Sunday, December 11, 2005

Here's something I've never done before: I took one of my old poems (written some time in 2003) and cut it down into a drastically different version. You can check out the old version here: http://home.flash.net/~unlikely/whitesandand.html if you want to compare. I tried to select the strong, spare stuff, add a few little bones to the skeleton, and cut out the fat. I hope there never comes a day when I want to put everything I've ever written under the knife. But I enjoyed pruning this one:

white sand, red sun

I went on a white beach
to pick you flowers made of red fire
(there were none)
and it was a sun under my feet.
I let it burn until the earth
was torn away by its heat. I let it burn.
I went there to find you some shells
that the ocean had washed clean
their meat gone
their hour of oblivion and beauty come

I pictured them held in your hands
shimmering--
remnants from some underworld's broken skeleton
...an eternity swum and never reassembled.

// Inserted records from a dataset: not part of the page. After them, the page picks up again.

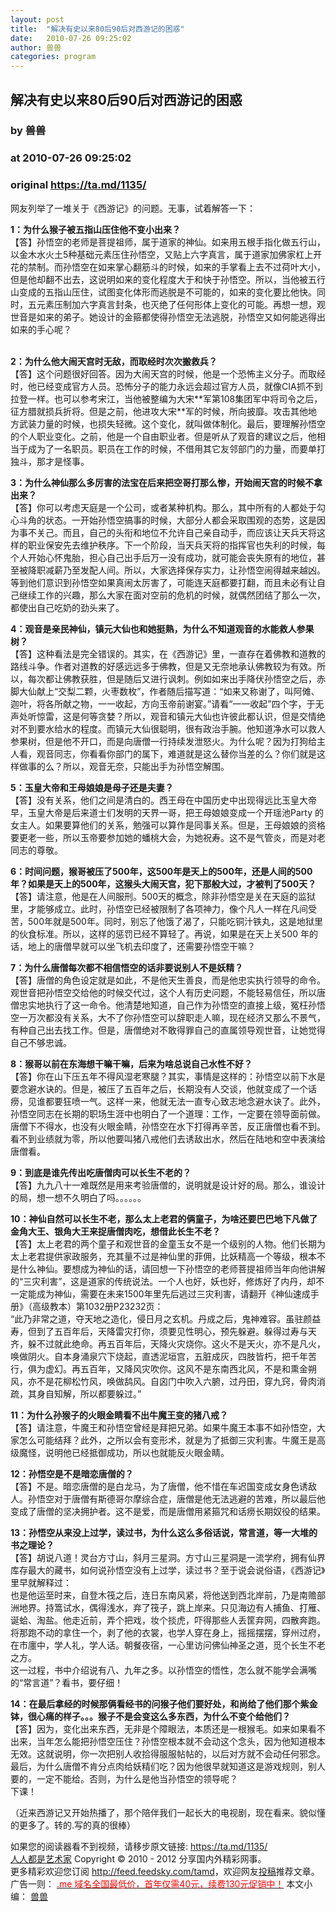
 ```yaml
---
layout: post
title:  "解决有史以来80后90后对西游记的困惑"
date:   2010-07-26 09:25:02
author: 兽兽
categories: program
---
```


## 解决有史以来80后90后对西游记的困惑
### by 兽兽
### at 2010-07-26 09:25:02
### original <https://ta.md/1135/>

<p>网友列举了一堆关于《西游记》的问题。无事，试着解答一下：</p><p><strong>1：为什么猴子被五指山压住他不变小出来？</strong><br> 【答】孙悟空的老师是菩提祖师，属于道家的神仙。如来用五根手指化做五行山，以金木水火土5种基础元素压住孙悟空，又贴上六字真言，属于道家加佛家杠上开花的禁制。而孙悟空在如来掌心翻筋斗的时候，如来的手掌看上去不过荷叶大小，但是他却翻不出去，这说明如来的变化程度大于和快于孙悟空。所以，当他被五行山变成的五指山压住，试图变化体形而逃脱是不可能的，如来的变化要比他快。同时，五元素压制加六字真言封条，也灭绝了任何形体上变化的可能。再想一想，观世音是如来的弟子。她设计的金箍都使得孙悟空无法逃脱，孙悟空又如何能逃得出如来的手心呢？</p><p><span></span><br> <strong>2：为什么他大闹天宫时无敌，而取经时次次搬救兵？</strong><br> 【答】这个问题很好回答。因为大闹天宫的时候，他是一个恐怖主义分子。而取经时，他已经变成官方人员。恐怖分子的能力永远会超过官方人员，就像CIA抓不到拉登一样。也可以参考宋江，当他被整编为大宋**军第108集团军中将司令之后，征方腊就损兵折将。但是之前，他进攻大宋**军的时候，所向披靡。攻击其他地方武装力量的时候，也损失轻微。这个变化，就叫做体制化。最后，要理解孙悟空的个人职业变化。之前，他是一个自由职业者。但是听从了观音的建议之后，他相当于成为了一名职员。职员在工作的时候，不借用其它友邻部门的力量，而要单打独斗，那才是怪事。</p><p><strong>3：为什么神仙那么多厉害的法宝在后来把空哥打那么惨，开始闹天宫的时候不拿出来？</strong><br> 【答】你可以考虑天庭是一个公司，或者某种机构。那么，其中所有的人都处于勾心斗角的状态。一开始孙悟空搞事的时候，大部分人都会采取围观的态势，这是因为事不关己。而且，自己的头衔和地位不允许自己亲自动手，而应该让天兵天将这样的职业保安先去维护秩序。下一个阶段，当天兵天将的指挥官也失利的时候，每个人开始心怀鬼胎，担心自己出手后万一没有成功，就可能会丧失原有的地位，甚至被降职减薪乃至发配人间。所以，大家选择保存实力，让孙悟空闹得越来越凶。等到他们意识到孙悟空如果真闹太厉害了，可能连天庭都要打翻，而且未必有让自己继续工作的兴趣，那么大家在面对空前的危机的时候，就偶然团结了那么一次，都使出自己吃奶的劲头来了。</p><p><strong>4：观音是亲民神仙，镇元大仙也和她挺熟，为什么不知道观音的水能救人参果树？</strong><br> 【答】这种看法是完全错误的。其实，在《西游记》里，一直存在着佛教和道教的路线斗争。作者对道教的好感远远多于佛教，但是又无奈地承认佛教较为有效。所以，每次都让佛教获胜，但是随后又进行讽刺。例如如来出手降伏孙悟空之后，赤脚大仙献上“交梨二颗，火枣数枚”，作者随后描写道：“如来又称谢了，叫阿傩、迦叶，将各所献之物，一一收起，方向玉帝前谢宴。”请看“一一收起”四个字，于无声处听惊雷，这是何等贪婪？所以，观音和镇元大仙也许彼此都认识，但是交情绝对不到要水给水的程度。而镇元大仙很聪明，很有政治手腕。他知道净水可以救人参果树，但是他不开口，而是向唐僧一行持续发泄怒火。为什么呢？因为打狗给主人看，观音同志，你看看你部门的属下，难道就是这么替你当差的么？你们就是这样做事的么？所以，观音无奈，只能出手为孙悟空解围。</p><p><strong>5：玉皇大帝和王母娘娘是母子还是夫妻？</strong><br> 【答】没有关系，他们之间是清白的。西王母在中国历史中出现得远比玉皇大帝早，玉皇大帝是后来道士们发明的天界一哥，把王母娘娘变成一个开瑶池Party 的女主人。如果要算他们的关系，勉强可以算作是同事关系。但是，王母娘娘的资格要更老一些，所以玉帝要参加她的蟠桃大会，为她祝寿。这不是气管炎，而是对老同志的尊敬。</p><p><strong>6：时间问题，猴哥被压了500年，这500年是天上的500年，还是人间的500年？如果是天上的500年，这猴头大闹天宫，犯下那般大过，才被判了500天？</strong><br> 【答】请注意，他是在人间服刑。500天的概念，除非孙悟空是关在天庭的监狱里，才能够成立。此时，孙悟空已经被限制了各项神力，像个凡人一样在凡间受苦，500年就是500年。同时，别忘了他饿了渴了，只能吃铜汁铁丸，这是地狱里的伙食标准。所以，这样的惩罚已经不算轻了。再说，如果是在天上关500 年的话，地上的唐僧早就可以坐飞机去印度了，还需要孙悟空干嘛？</p><p><strong>7：为什么唐僧每次都不相信悟空的话非要说别人不是妖精？</strong><br> 【答】唐僧的角色设定就是如此，不是他天生善良，而是他忠实执行领导的命令。观世音把孙悟空交给他的时候交代过，这个人有历史问题，不能轻易信任，所以唐僧忠实地执行了这一命令。他清楚地知道，自己作为孙悟空的直接上级，冤枉孙悟空一万次都没有关系，大不了你孙悟空可以辞职走人嘛，现在经济又那么不景气，有种自己出去找工作。但是，唐僧绝对不敢得罪自己的直属领导观世音，让她觉得自己不够忠诚。</p><p><strong>8：猴哥以前在东海想干嘛干嘛，后来为啥总说自己水性不好？</strong><br> 【答】你在山下压五年不得风湿老寒腿？其实，事情是这样的：孙悟空以前下水是要念避水诀的。但是，被压了五百年之后，长期没有人交谈，他就变成了一个话痨，见谁都要狂喷一气。这样一来，他就无法一直专心致志地念避水诀了。此外，孙悟空同志在长期的职场生涯中也明白了一个道理：工作，一定要在领导面前做。唐僧下不得水，也没有火眼金睛，孙悟空在水下打得再辛苦，反正唐僧也看不到。看不到业绩就为零，所以他要叫猪八戒他们去诱敌出水，然后在陆地和空中表演给唐僧看。</p><p><strong>9：到底是谁先传出吃唐僧肉可以长生不老的？</strong><br> 【答】九九八十一难既然是用来考验唐僧的，说明就是设计好的局。那么，谁设计的局，想一想不久明白了吗。。。。。。</p><p><strong>10：神仙自然可以长生不老，那么太上老君的俩童子，为啥还要巴巴地下凡做了金角大王、银角大王来捉唐僧肉吃，想借此长生不老？</strong><br> 【答】太上老君的两个童子和观世音的金童玉女不是一个级别的人物。他们长期为太上老君提供家政服务，充其量不过是神仙里的菲佣，比妖精高一个等级，根本不是什么神仙。要想成为神仙的话，请回想一下孙悟空的老师菩提祖师当年向他讲解的“三灾利害”，这是道家的传统说法。一个人也好，妖也好，修炼好了内丹，却不一定能成为神仙，需要在未来1500年里先后逃过三灾利害，请翻开《神仙速成手册》（高级教本）第1032册P23232页：<br> “此乃非常之道，夺天地之造化，侵日月之玄机。丹成之后，鬼神难容。虽驻颜益寿，但到了五百年后，天降雷灾打你，须要见性明心，预先躲避。躲得过寿与天齐，躲不过就此绝命。再五百年后，天降火灾烧你。这火不是天火，亦不是凡火，唤做阴火。自本身涌泉穴下烧起，直透泥垣宫，五脏成灰，四肢皆朽，把千年苦行，俱为虚幻。再五百年，又降风灾吹你。这风不是东南西北风，不是和熏金朔风，亦不是花柳松竹风，唤做鸹风。自囟门中吹入六腑，过丹田，穿九窍，骨肉消疏，其身自知解，所以都要躲过。”</p><p><strong>11：为什么孙猴子的火眼金睛看不出牛魔王变的猪八戒？</strong><br> 【答】请注意，牛魔王和孙悟空曾经是拜把兄弟。如果牛魔王本事不如孙悟空，大家怎么可能结拜？此外，之所以会有变形术，就是为了抵御三灾利害。牛魔王是高级魔怪，说明他已经抵御成功，所以也就能反火眼金睛。</p><p><strong>12：孙悟空是不是暗恋唐僧的？</strong><br> 【答】不是。暗恋唐僧的是白龙马，为了唐僧，他不惜在车迟国变成女身色诱敌人。孙悟空对于唐僧有斯德哥尔摩综合症，唐僧是他无法逃避的苦难，所以最后他变成了唐僧的坚决拥护者。这不是爱，而是唐僧用紧箍咒和话痨长期奴役的结果。</p><p><strong>13：孙悟空从来没上过学，读过书，为什么这么多俗话说，常言道，等一大堆的书之理论？</strong><br> 【答】胡说八道！灵台方寸山，斜月三星洞。方寸山三星洞是一流学府，拥有仙界库存最大的藏书，如何说孙悟空没有上过学，读过书？至于说会说俗语，《西游记》里早就解释过：<br> 也是他运至时来，自登木筏之后，连日东南风紧，将他送到西北岸前，乃是南赡部洲地界。持篙试水，偶得浅水，弃了筏子，跳上岸来。只见海边有人捕鱼、打雁、诞蛤、淘盐。他走近前，弄个把戏，妆个掞虎，吓得那些人丢筐弃网，四散奔跑。将那跑不动的拿住一个，剥了他的衣裳，也学人穿在身上，摇摇摆摆，穿州过府，在市廛中，学人礼，学人话。朝餐夜宿，一心里访问佛仙神圣之道，觅个长生不老之方。<br> 这一过程，书中介绍说有八、九年之多。以孙悟空的悟性，怎么就不能学会满嘴的“常言道”？看书，要仔细！</p><p><strong>14：在最后拿经的时候那俩看经书的问猴子他们要好处，和尚给了他们那个紫金钵，很心痛的样子。。。猴子不是会变这么多东西，为什么不变个给他们？</strong><br> 【答】因为，变化出来东西，无非是个障眼法，本质还是一根猴毛。如来如果看不出来，当年怎么能把孙悟空压住？孙悟空根本就不会动这个念头，因为他知道根本无效。这就说明，你一次把别人收拾得服服帖帖的，以后对方就不会动任何邪念。<br> 最后，为什么唐僧不肯分点肉给妖精们吃？因为他很早就知道这是游戏规则，别人要的，一定不能给。否则，为什么是他当孙悟空的领导呢？<br> 下课！</p><p>（近来西游记又开始热播了，那个陪伴我们一起长大的电视剧，现在看来。貌似懂的更多了。转的.写的真的很棒）</p><p>如果您的阅读器看不到视频，请移步原文链接: <a href="https://ta.md/1135/">https://ta.md/1135/</a> <br> <a href="http://ta.md/">人人都是艺术家</a> Copyright ©   2010 - 2012 分享国内外精彩网事。<br> 更多精彩欢迎您订阅 <a href="http://feed.feedsky.com/tamd">http://feed.feedsky.com/tamd</a>，欢迎网友<a href="http://ta.md/delivery/">投稿</a>推荐文章。<br> 广告一则： <a href="http://zi.mu/domain"><font color="red">.me 域名全国最低价，首年仅需40元，续费130元促销中！</font></a> 本文小编： <a href="http://zou.lu/">兽兽</a></p>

I saw the water, mercury, uninfinite,
in its stretch toward
the false edge of this planet
the way the mist moves as the fish jump through it
and I wanted your hands on my body
to make my blood move
in the shadows of buildings
stretching their sun-drenched gravestones;

a leaf of paper falling sideways in its drift
and whispering on the skin of my hands.

later, over the bedside table
where the shells were drying,
I saw the hard light enter the hotel window
like something thrown from a mirrored universe.
all day I moved
like an aging helium balloon
dragging its string in the sand
toward a distant dock
until the children dragged their pails up
into shadows of adult umbrellas
in the backseat of the sun

the bluefish smashed their muscles against the air
the seashells warmed in the flesh of my hands
I looked at your picture through a distance of water
with the murdered gift so silent in my room
a small thing from the sea that cannot live.